|The Cheshire Magna Carta|
‘Both by royal permission and the virtues of its earls’, wrote the monk of Chester abbey, Lucian, about 1195, Cheshire ‘is accustomed to answer in its assemblies more to the sword of its prince than the crown of the king’.[i] There has been much debate over how far the earl of Chester - described here as a ‘prince’ - enjoyed exceptional, autonomous, authority in Cheshire in the decades prior to its takeover by the crown in 1237 and the development thereafter of a ‘palatinate’ tradition by a county community keen to assert claims to special privileges. The first formal record that we have of Cheshire as a ‘county palatine’ does not come until the 1290s.[ii]
Be that as it may, Lucian’s statement is testimony to a perception of Cheshire, during the earldom of Ranulf III (1181-1232, though a minor until 1187) as separate from the rest of the kingdom. The issue by Earl Ranulf of a ‘Magna Carta’ for the county, almost certainly in 1215, as a local counterpart to the Runnymede Magna Carta granted by King John, is an example of that separatism in practice. It is fitting, therefore, that Cheshire Local History Association has chosen to mark the 800th anniversary by publishing The Magna Carta of Cheshire, a booklet of just over 100 pages which includes a new translation of Earl Ranulf’s charter, accompanied by a detailed commentary on its context and content. Some of the key features of the charter are also highlighted in the Feature of the Month for May.
In terms of number of words, Earl Ranulf’s charter was about one-third the length of King John’s Magna Carta. There were far fewer chapters or clauses, but among them were some which addressed issues familiar from Runnymede: safeguarding the interests of widows and minors, relaxing restrictions within the earl’s forests and limiting obligations to castle-guard.

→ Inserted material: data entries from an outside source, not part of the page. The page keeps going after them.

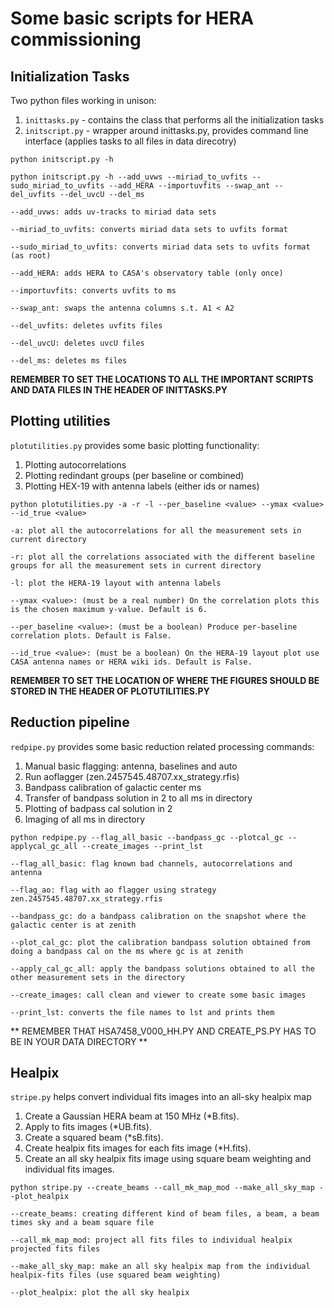 # Some basic scripts for HERA commissioning

## Initialization Tasks

Two python files working in unison:

1. `inittasks.py` - contains the class that performs all the initialization tasks
2. `initscript.py` - wrapper around inittasks.py, provides command line interface (applies tasks to all files in data direcotry)

`python initscript.py -h`

`python initscript.py -h --add_uvws --miriad_to_uvfits --sudo_miriad_to_uvfits --add_HERA --importuvfits --swap_ant --del_uvfits --del_uvcU --del_ms`

`--add_uvws: adds uv-tracks to miriad data sets`

`--miriad_to_uvfits: converts miriad data sets to uvfits format`

`--sudo_miriad_to_uvfits: converts miriad data sets to uvfits format (as root)`

`--add_HERA: adds HERA to CASA's observatory table (only once)`

`--importuvfits: converts uvfits to ms`

`--swap_ant: swaps the antenna columns s.t. A1 < A2`

`--del_uvfits: deletes uvfits files`

`--del_uvcU: deletes uvcU files`

`--del_ms: deletes ms files`

**REMEMBER TO SET THE LOCATIONS TO ALL THE IMPORTANT SCRIPTS AND DATA FILES IN THE HEADER OF INITTASKS.PY**

## Plotting utilities

`plotutilities.py` provides some basic plotting functionality:

1. Plotting autocorrelations
2. Plotting redindant groups (per baseline or combined)
3. Plotting HEX-19 with antenna labels (either ids or names)

`python plotutilities.py -a -r -l --per_baseline <value> --ymax <value> --id_true <value>`

`-a: plot all the autocorrelations for all the measurement sets in current directory`

`-r: plot all the correlations associated with the different baseline groups for all the measurement sets in current directory`

`-l: plot the HERA-19 layout with antenna labels`

`--ymax <value>: (must be a real number) On the correlation plots this is the chosen maximum y-value. Default is 6.`

`--per_baseline <value>: (must be a boolean) Produce per-baseline correlation plots. Default is False.`

`--id_true <value>: (must be a boolean) On the HERA-19 layout plot use CASA antenna names or HERA wiki ids. Default is False.`

**REMEMBER TO SET THE LOCATION OF WHERE THE FIGURES SHOULD BE STORED IN THE HEADER OF PLOTUTILITIES.PY**

## Reduction pipeline

`redpipe.py` provides some basic reduction related processing commands:

1. Manual basic flagging: antenna, baselines and auto
2. Run aoflagger (zen.2457545.48707.xx_strategy.rfis)
3. Bandpass calibration of galactic center ms
4. Transfer of bandpass solution in 2 to all ms in directory
5. Plotting of badpass cal solution in 2
6. Imaging of all ms in directory

`python redpipe.py --flag_all_basic --bandpass_gc --plotcal_gc --applycal_gc_all --create_images --print_lst`

`--flag_all_basic: flag known bad channels, autocorrelations and antenna`

`--flag_ao: flag with ao flagger using strategy zen.2457545.48707.xx_strategy.rfis`

`--bandpass_gc: do a bandpass calibration on the snapshot where the galactic center is at zenith`

`--plot_cal_gc: plot the calibration bandpass solution obtained from doing a bandpass cal on the ms where gc is at zenith`

`--apply_cal_gc_all: apply the bandpass solutions obtained to all the other measurement sets in the directory`

`--create_images: call clean and viewer to create some basic images`

`--print_lst: converts the file names to lst and prints them`

** REMEMBER THAT HSA7458_V000_HH.PY AND CREATE_PS.PY HAS TO BE IN YOUR DATA DIRECTORY **

## Healpix

`stripe.py` helps convert individual fits images into an all-sky healpix map

1. Create a Gaussian HERA beam at 150 MHz (\*B.fits).
2. Apply to fits images (\*UB.fits).
3. Create a squared beam (\*sB.fits).
4. Create healpix fits images for each fits image (\*H.fits).
5. Create an all sky healpix fits image using square beam weighting and individual fits images.

`python stripe.py --create_beams --call_mk_map_mod --make_all_sky_map --plot_healpix`

`--create_beams: creating different kind of beam files, a beam, a beam times sky and a beam square file`

`--call_mk_map_mod: project all fits files to individual healpix projected fits files`

`--make_all_sky_map: make an all sky healpix map from the individual healpix-fits files (use squared beam weighting)`

`--plot_healpix: plot the all sky healpix`
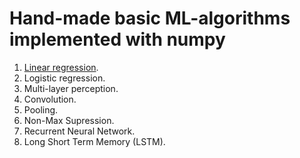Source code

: # Hand-made basic ML-algorithms implemented with numpy

1. [Linear regression](https://github.com/yxjiang/ml_playground/blob/master/hand_made_algorithm/linear_regression.ipynb).
2. Logistic regression.
3. Multi-layer perception.
4. Convolution.
5. Pooling.
6. Non-Max Supression.
7. Recurrent Neural Network.
8. Long Short Term Memory (LSTM).
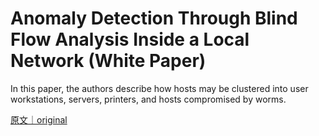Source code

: 
# Anomaly Detection Through Blind Flow Analysis Inside a Local Network (White Paper)

In this paper, the authors describe how hosts may be clustered into user workstations, servers, printers, and hosts compromised by worms.

[原文｜original](https://insights.sei.cmu.edu/library/anomaly-detection-through-blind-flow-analysis-inside-a-local-network-white-paper/)
        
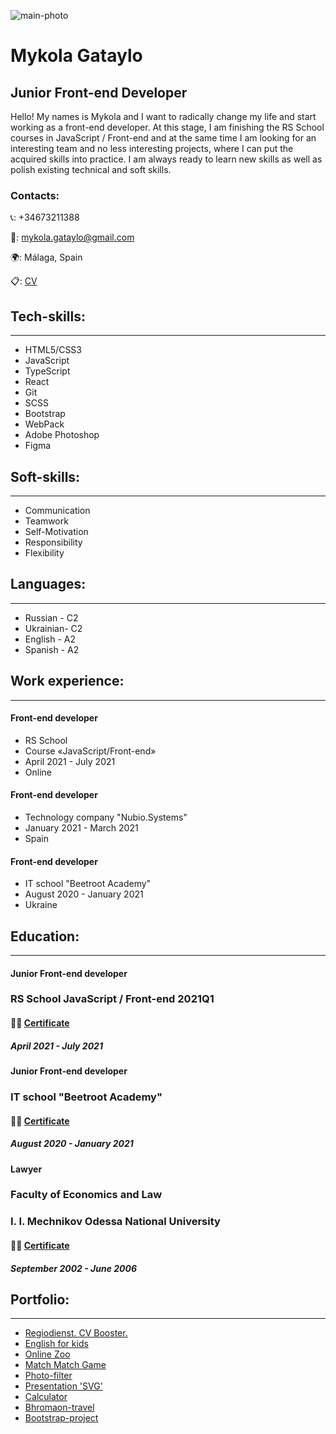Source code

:![main-photo](https://avatars.githubusercontent.com/u/70888618?s=96&v=4 'Mykola Gataylo')

# Mykola Gataylo

## Junior Front-end Developer

Hello!
My names is Mykola and I want to radically change my life and start working as a front-end developer.
At this stage, I am finishing the RS School courses in JavaScript / Front-end and at the same time I am looking for an interesting team and no less interesting projects, where I can put the acquired skills into practice.
I am always ready to learn new skills as well as polish existing technical and soft skills.

### Contacts:

📞: +34673211388

📧: mykola.gataylo@gmail.com

🌍: Málaga, Spain

📋: [CV](https://cv-mykola-gataylo.netlify.app 'cv mykola gataylo')

## Tech-skills:

---

- HTML5/CSS3
- JavaScript
- TypeScript
- React
- Git
- SCSS
- Bootstrap
- WebPack
- Adobe Photoshop
- Figma

## Soft-skills:

---

- Communication
- Teamwork
- Self-Motivation
- Responsibility
- Flexibility

## Languages:

---

- Russian - C2
- Ukrainian- C2
- English - A2
- Spanish - A2

## Work experience:

---

#### Front-end developer

- RS School
- Course «JavaScript/Front-end»
- April 2021 - July 2021
- Online

#### Front-end developer

- Technology company "Nubio.Systems"
- January 2021 - March 2021
- Spain

#### Front-end developer

- IT school "Beetroot Academy"
- August 2020 - January 2021
- Ukraine

## Education:

---

#### Junior Front-end developer

### RS School JavaScript / Front-end 2021Q1

#### 👨‍🎓 [Certificate](https://drive.google.com/file/d/1voDwZJwF2uVJR6bz0HPddm-RwL8PzVMj/view?usp=sharing)

##### April 2021 - July 2021

#### Junior Front-end developer

### IT school "Beetroot Academy"

#### 👨‍🎓 [Certificate](https://drive.google.com/file/d/17YyFWKhTVx5tzpAEHbPHO5tTxnmD0-TA/view?usp=sharing)

##### August 2020 - January 2021

#### Lawyer

### Faculty of Economics and Law

### I. I. Mechnikov Odessa National University

#### 👨‍🎓 [Certificate](https://drive.google.com/file/d/17YyFWKhTVx5tzpAEHbPHO5tTxnmD0-TA/view?usp=sharing)

##### September 2002 - June 2006

## Portfolio:

---

- [Regiodienst. CV Booster.](https://regiodienst.netlify.app 'Regiodienst. CV Booster.')
- [English for kids](https://mykola-gataylo-english-for-kids.netlify.app 'English for kids')
- [Online Zoo](https://rolling-scopes-school.github.io/mykola-gataylo-JSFE2021Q1/online-zoo/index.html 'Online Zoo')
- [Match Match Game](https://rolling-scopes-school.github.io/mykola-gataylo-JSFE2021Q1/match-match-game/match-match-game/ 'Match Match Game')
- [Photo-filter](https://rolling-scopes-school.github.io/mykola-gataylo-JSFE2021Q1/photo-filter/ 'Photo-filter')
- [Presentation 'SVG'](https://mykola-gataylo-presentation.netlify.app "Presentation 'SVG'")
- [Calculator](https://minicalculadora.netlify.app 'Calculator')
- [Bhromaon-travel](https://bhromaon-travel.netlify.app 'Bhromaon-travel')
- [Bootstrap-project](https://bootstrap-style-project.netlify.app 'Bootstrap-project')
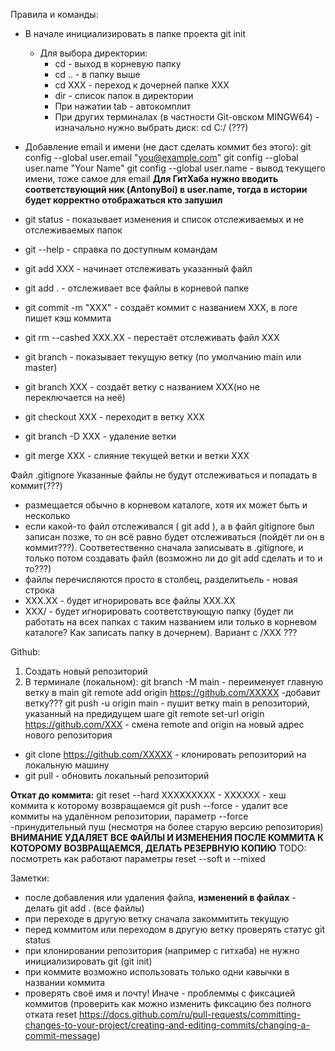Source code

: Правила и команды:
* В начале инициализировать в папке проекта git init
    * Для выбора директории: 
        * cd - выход в корневую папку
        * cd .. - в папку выше
        * cd XXX - переход к дочерней папке ХХХ
        * dir - список папок в директории
        * При нажатии tab - автокомплит
        * При других терминалах (в частности Git-овском MINGW64) - изначально нужно выбрать диск: cd C:/ (???)

* Добавление email и имени (не даст сделать коммит без этого):
  git config --global user.email "you@example.com"
  git config --global user.name "Your Name"
  git config --global user.name - вывод текущего имени, тоже самое для email 
  **Для ГитХаба нужно вводить соответствующий ник (AntonyBoi) в user.name, тогда в истории будет корректно отображаться кто запушил**



* git status - показывает изменения и список отслеживаемых и не отслеживаемых папок

* git --help - справка по доступным командам

* git add XXX - начинает отслеживать указанный файл
* git add . - отслеживает все файлы в корневой папке
* git commit -m "XXX" - создаёт коммит с названием ХХХ, в логе пишет кэш коммита
* git rm --cashed XXX.XX - перестаёт отслеживать файл ХХХ


* git branch -  показывает текущую ветку (по умолчанию main или master)
* git branch XXX - создаёт ветку с названием ХХХ(но не переключается на неё)
* git checkout XXX - переходит в ветку ХХХ
* git branch -D XXX - удаление ветки
* git merge XXX - слияние текущей ветки и ветки ХХХ

Файл .gitignore 
Указанные файлы не будут отслеживаться и попадать в коммит(???)
* размещается обычно в корневом каталоге, хотя их может быть и несколько
* если какой-то файл отслеживался ( git add ), а в файл gitignore был записан позже, то он всё равно будет отслеживаться (пойдёт ли он в коммит???). Соответественно сначала записывать в .gitignore, и только потом создавать файл (возможно ли до git add сделать и то и то???)
* файлы перечисляются просто в столбец, разделитьель - новая строка
* ХХХ.XX - будет игнорировать все файлы ХХХ.ХХ
* ХХХ/ - будет игнорировать соответствующую папку (будет ли работать на всех папках с таким названием или только в корневом каталоге? Как записать папку в дочернем). Вариант с /XXX  ???

Github:
1. Создать новый репозиторий
2. В терминале (локальном):
    git branch -M main - переименует главную ветку в main
    git remote add origin https://github.com/XXXXX -добавит ветку???
    git push -u origin main - пушит ветку main в репозиторий, указанный на предидущем шаге
    git remote set-url origin https://github.com/XXX - смена remote and origin на новый адрес нового репозитория
* git clone https://github.com/XXXXX - клонировать репозиторий на локальную машину
* git pull - обновить локальный репозиторий

**Откат до коммита:**
  git reset --hard ХХХХХХХХХ      - ХХХХХХ - хеш коммита к которому возвращаемся
  git push --force   - удалит все коммиты на удалённом репозитории, параметр --force -принудительный пуш (несмотря на более старую версию репозитория)
**ВНИМАНИЕ УДАЛЯЕТ ВСЕ ФАЙЛЫ И ИЗМЕНЕНИЯ ПОСЛЕ КОММИТА К КОТОРОМУ ВОЗВРАЩАЕМСЯ, ДЕЛАТЬ РЕЗЕРВНУЮ КОПИЮ**
TODO: посмотреть как работают параметры reset --soft и --mixed


Заметки: 
* после добавления или удаления файла, **изменений в файлах** - делать git add .  (все файлы)
* при переходе в другую ветку сначала закоммитить текущую
* перед коммитом или переходом в другую ветку проверять статус git status
* при клонировании репозитория (например с гитхаба) не нужно инициализировать git (git init)
* при коммите возможно использовать только одни кавычки в названии коммита
* проверять своё имя и почту! Иначе - проблеммы с фиксацией коммитов (проверить как можно изменить фиксацию без полного отката reset https://docs.github.com/ru/pull-requests/committing-changes-to-your-project/creating-and-editing-commits/changing-a-commit-message) 


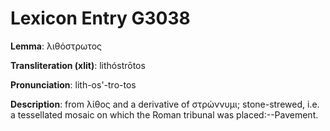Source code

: # Lexicon Entry G3038

**Lemma**: λιθόστρωτος

**Transliteration (xlit)**: lithóstrōtos

**Pronunciation**: lith-os'-tro-tos

**Description**:
from λίθος and a derivative of στρώννυμι; stone-strewed, i.e. a tessellated mosaic on which the Roman tribunal was placed:--Pavement.
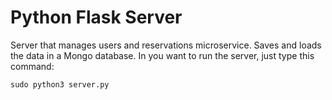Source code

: # Python Flask Server

Server that manages users and reservations microservice. Saves and loads the data in a Mongo database. In you want to run the server, just type this command:

`
sudo python3 server.py
`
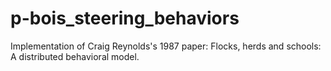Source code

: # p-bois_steering_behaviors
Implementation of Craig Reynolds's 1987 paper: Flocks, herds and schools: A distributed behavioral model.
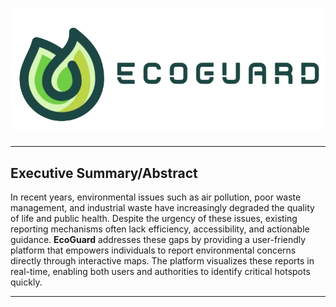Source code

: # ![EcoGuard Logo](./src/assets/logo.png)

---

## **Executive Summary/Abstract**
In recent years, environmental issues such as air pollution, poor waste management, and industrial waste have increasingly degraded the quality of life and public health. Despite the urgency of these issues, existing reporting mechanisms often lack efficiency, accessibility, and actionable guidance. **EcoGuard** addresses these gaps by providing a user-friendly platform that empowers individuals to report environmental concerns directly through interactive maps. The platform visualizes these reports in real-time, enabling both users and authorities to identify critical hotspots quickly.

---
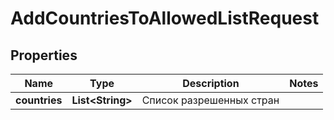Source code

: 

# AddCountriesToAllowedListRequest


## Properties

| Name | Type | Description | Notes |
|------------ | ------------- | ------------- | -------------|
|**countries** | **List&lt;String&gt;** | Список разрешенных стран |  |



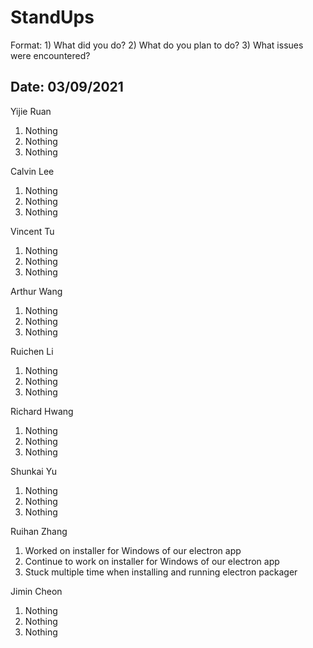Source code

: # StandUps

Format: 1) What did you do? 2) What do you plan to do? 3) What issues were encountered?

## Date: 03/09/2021

Yijie Ruan 
1. Nothing
2. Nothing
3. Nothing

Calvin Lee
1. Nothing
2. Nothing
3. Nothing

Vincent Tu
1. Nothing
2. Nothing
3. Nothing

Arthur Wang
1. Nothing
2. Nothing
3. Nothing

Ruichen Li
1. Nothing
2. Nothing
3. Nothing

Richard Hwang
1. Nothing
2. Nothing
3. Nothing

Shunkai Yu
1. Nothing
2. Nothing
3. Nothing

Ruihan Zhang
1. Worked on installer for Windows of our electron app
2. Continue to work on installer for Windows of our electron app
3. Stuck multiple time when installing and running electron packager

Jimin Cheon 
1. Nothing
2. Nothing
3. Nothing
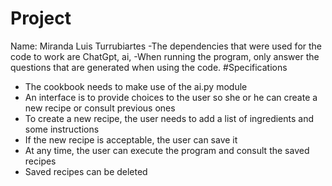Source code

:# Project
Name: Miranda Luis Turrubiartes
-The dependencies that were used for the code to work are ChatGpt, ai,
-When running the program, only answer the questions that are generated when using the code.
#Specifications
- The cookbook needs to make use of the ai.py module
- An interface is to provide choices to the user so she or he can create a new recipe or consult previous
ones
- To create a new recipe, the user needs to add a list of ingredients and some instructions
- If the new recipe is acceptable, the user can save it
- At any time, the user can execute the program and consult the saved recipes
- Saved recipes can be deleted

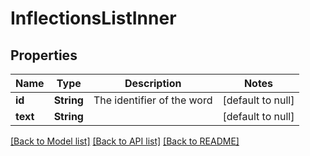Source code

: # InflectionsListInner

## Properties
Name | Type | Description | Notes
------------ | ------------- | ------------- | -------------
**id** | **String** | The identifier of the word | [default to null]
**text** | **String** |  | [default to null]

[[Back to Model list]](../README.md#documentation-for-models) [[Back to API list]](../README.md#documentation-for-api-endpoints) [[Back to README]](../README.md)



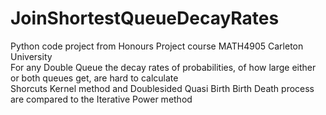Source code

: # JoinShortestQueueDecayRates
Python code project from Honours Project course MATH4905 Carleton University                                            
For any Double Queue the decay rates of probabilities, of how large either or both queues get, are hard to calculate    
Shorcuts Kernel method and Doublesided Quasi Birth Birth Death process are compared to the Iterative Power method
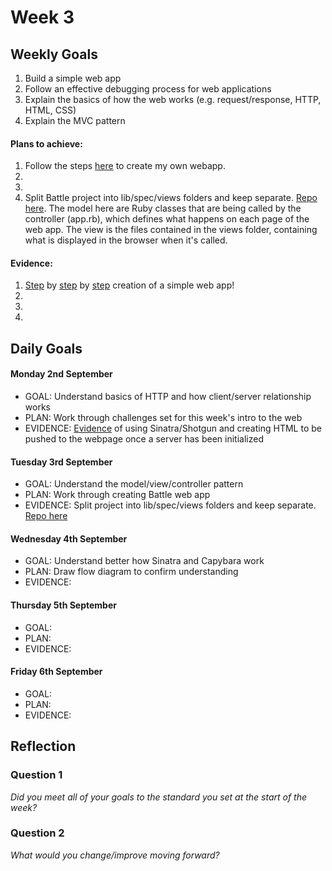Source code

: # Week 3

## Weekly Goals

1. Build a simple web app
2. Follow an effective debugging process for web applications
3. Explain the basics of how the web works (e.g. request/response, HTTP, HTML, CSS)
4. Explain the MVC pattern

#### Plans to achieve:

1. Follow the steps [here](https://github.com/makersacademy/course/tree/master/intro_to_the_web) to create my own webapp.
2. 
3. 
4. Split Battle project into lib/spec/views folders and keep separate. [Repo here](https://github.com/DanGyi23/wk3-battle). The model here are Ruby classes that are being called by the controller (app.rb), which defines what happens on each page of the web app. The view is the files contained in the views folder, containing what is displayed in the browser when it's called.

#### Evidence:

1. [Step](https://github.com/DanGyi23/week3-webapp/blob/master/screenshots/Screenshot%202019-09-02%20at%2016.11.34.png) by [step](https://github.com/DanGyi23/week3-webapp/blob/master/screenshots/Screenshot%202019-09-02%20at%2016.12.15.png) by [step](https://github.com/DanGyi23/week3-webapp/blob/master/screenshots/Screenshot%202019-09-02%20at%2018.16.31.png) creation of a simple web app!
2.
3.
4.

## Daily Goals

#### Monday 2nd September
- GOAL: Understand basics of HTTP and how client/server relationship works
- PLAN: Work through challenges set for this week's intro to the web
- EVIDENCE: [Evidence](https://github.com/DanGyi23/week3-webapp/commits/master) of using Sinatra/Shotgun and creating HTML to be pushed to the webpage once a server has been initialized

#### Tuesday 3rd September
- GOAL: Understand the model/view/controller pattern
- PLAN: Work through creating Battle web app
- EVIDENCE: Split project into lib/spec/views folders and keep separate. [Repo here](https://github.com/DanGyi23/wk3-battle)

#### Wednesday 4th September
- GOAL: Understand better how Sinatra and Capybara work
- PLAN: Draw flow diagram to confirm understanding
- EVIDENCE:

#### Thursday 5th September
- GOAL:
- PLAN:
- EVIDENCE:

#### Friday 6th September
- GOAL:
- PLAN:
- EVIDENCE:

## Reflection

### Question 1

*Did you meet all of your goals to the standard you set at the start of the week?*

### Question 2

*What would you change/improve moving forward?*
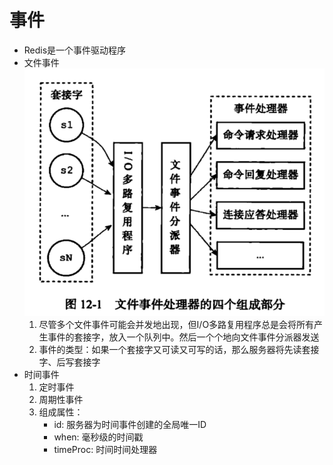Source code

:# 事件

- Redis是一个事件驱动程序
- 文件事件
    ![xx](https://raw.githubusercontent.com/erenming/reading-books/master/implement-of-redis/images/WX20190515-144534@2x.png)
    1. 尽管多个文件事件可能会并发地出现，但I/O多路复用程序总是会将所有产生事件的套接字，放入一个队列中。然后一个个地向文件事件分派器发送
    2. 事件的类型：如果一个套接字又可读又可写的话，那么服务器将先读套接字、后写套接字
- 时间事件
    1. 定时事件
    2. 周期性事件
    3. 组成属性：
        - id: 服务器为时间事件创建的全局唯一ID
        - when: 毫秒级的时间戳
        - timeProc: 时间时间处理器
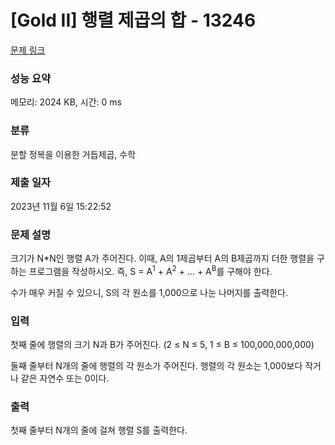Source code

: # [Gold II] 행렬 제곱의 합 - 13246 

[문제 링크](https://www.acmicpc.net/problem/13246) 

### 성능 요약

메모리: 2024 KB, 시간: 0 ms

### 분류

분할 정복을 이용한 거듭제곱, 수학

### 제출 일자

2023년 11월 6일 15:22:52

### 문제 설명

<p>크기가 N*N인 행렬 A가 주어진다. 이때, A의 1제곱부터 A의 B제곱까지 더한 행렬을 구하는 프로그램을 작성하시오. 즉, S = A<sup>1</sup> + A<sup>2</sup> + ... + A<sup>B</sup>를 구해야 한다.</p>

<p>수가 매우 커질 수 있으니, S의 각 원소를 1,000으로 나눈 나머지를 출력한다.</p>

### 입력 

 <p>첫째 줄에 행렬의 크기 N과 B가 주어진다. (2 ≤ N ≤ 5, 1 ≤ B ≤ 100,000,000,000)</p>

<p>둘째 줄부터 N개의 줄에 행렬의 각 원소가 주어진다. 행렬의 각 원소는 1,000보다 작거나 같은 자연수 또는 0이다.</p>

### 출력 

 <p>첫째 줄부터 N개의 줄에 걸쳐 행렬 S를 출력한다.</p>

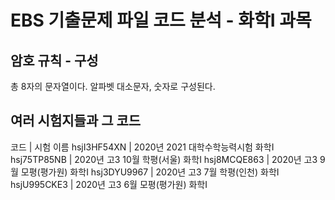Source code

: # EBS 기출문제 파일 코드 분석 - 화학Ⅰ 과목
## 암호 규칙 - 구성
총 8자의 문자열이다.
알파벳 대소문자, 숫자로 구성된다.
## 여러 시험지들과 그 코드
코드      	| 시험 이름
hsjI3HF54XN	| 2020년 2021 대학수학능력시험 화학Ⅰ
hsj75TP85NB	| 2020년 고3 10월 학평(서울) 화학Ⅰ
hsj8MCQE863	| 2020년 고3 9월 모평(평가원) 화학Ⅰ
hsj3DYU9967	| 2020년 고3 7월 학평(인천) 화학Ⅰ
hsjU995CKE3	| 2020년 고3 6월 모평(평가원) 화학Ⅰ
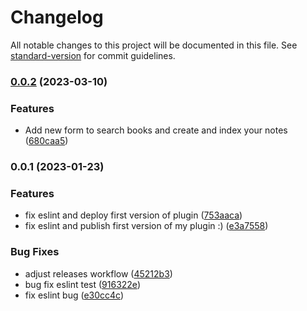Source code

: # Changelog

All notable changes to this project will be documented in this file. See [standard-version](https://github.com/conventional-changelog/standard-version) for commit guidelines.

### [0.0.2](https://github.com/n1ckisthereu/InsertBook/compare/0.0.1...0.0.2) (2023-03-10)


### Features

* Add new form to search books and create and index your notes ([680caa5](https://github.com/n1ckisthereu/InsertBook/commit/680caa5737fd8110cdaa47506bb1701d6c31b23d))

### 0.0.1 (2023-01-23)


### Features

* fix eslint and deploy first version of plugin ([753aaca](https://github.com/n1ckisthereu/InsertBook/commit/753aacac4a2e4c6756954d8fd7a563dc6ec88d02))
* fix eslint and publish first version of my plugin :) ([e3a7558](https://github.com/n1ckisthereu/InsertBook/commit/e3a75581b34d0f777ad0247d0dab92a002cab4c9))


### Bug Fixes

* adjust releases workflow ([45212b3](https://github.com/n1ckisthereu/InsertBook/commit/45212b33277d4785c68b8e2a384e0bcb6998041e))
* bug fix eslint test ([916322e](https://github.com/n1ckisthereu/InsertBook/commit/916322e67996105b94804dd406a75d5cdb6f7557))
* fix eslint bug ([e30cc4c](https://github.com/n1ckisthereu/InsertBook/commit/e30cc4c483c33f0c446d332f9723f925811fcf9e))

There was also a promise that concessions should extend beyond the immediate beneficiaries, the Cheshire barons, to their own knights and free tenants - seemingly a deliberate echo of Magna Carta cap. 60 and, if so, good evidence that those who framed the Cheshire charter intended that it would stand within the county in place of the king’s. Alongside these were concessions which had no parallel with those made at Runnymede, including two dealing with claims over ‘avowers’ - fugitives settling in the county - and a remarkable chapter in which the earl itemised those baronial petitions he had turned down. Among these, if the phraseology has been interpreted correctly, was a bid to have hare-coursing laid on whenever the barons were summoned to Chester! Even some of the chapters for which there were precedents at Runnymede incorporated distinctive Cheshire concerns. There was protection of the right to plead ‘thwertnic’ (‘I deny it all’) in the earl’s court, which appears to have had the effect of frustrating prosecutions, and a guarantee that military service would not be enforced beyond the Lyme, the sharply-defined area of wooded upland which delineated Cheshire’s eastern and south-eastern frontier with the rest of England.
It is fair to say that the Magna Carta of Cheshire, though twice published in scholarly editions during the twentieth century[iii] and duly mentioned in passing in several books on Magna Carta, has not until now received the attention it deserves. It offers us an insight into the hopes and fears of the landholding class in an under-populated frontier shire, away from the main centres of royal power in early thirteenth-century England.
[i] Liber Luciani de Laude Cestrie, ed. M.V. Taylor (Record Society of Lancashire and Cheshire, LXIV, 1912), p. 65.
[ii] See e.g. G. Barraclough, ‘The Earldom and County Palatine of Chester’, Transactions of the Historic Society of Lancashire and Cheshire, CIII (1951), pp. 23-57; J.W. Alexander, ‘New Evidence on the Palatinate of Chester’, English Historical Review, LXXXV (1970), pp. 715-29 and Ranulf of Chester, a Relic of the Conquest (Athens, Georgia, 1983), esp. pp. 60-68; Victoria County History: Cheshire, II, pp. 1-8; D. Crouch, ‘The Administration of the Norman Earldom’ in A.T. Thacker, ed., The Earldom of Chester and its Charters (Journal of Chester Archaeological Society, LXXI, 1991), pp. 69-95.
[iii] Chartulary or Register of St Werburgh, Chester, ed. J. Tait (Chetham Society, new series, LXXIX, LXXXII, 1920, 1923), I, no. 60; Charters of the Anglo-Norman Earls of Chester, c.1071-1237, ed. G. Barraclough (Record Society of Lancashire and Cheshire, CXXVI, 1988), no. 394.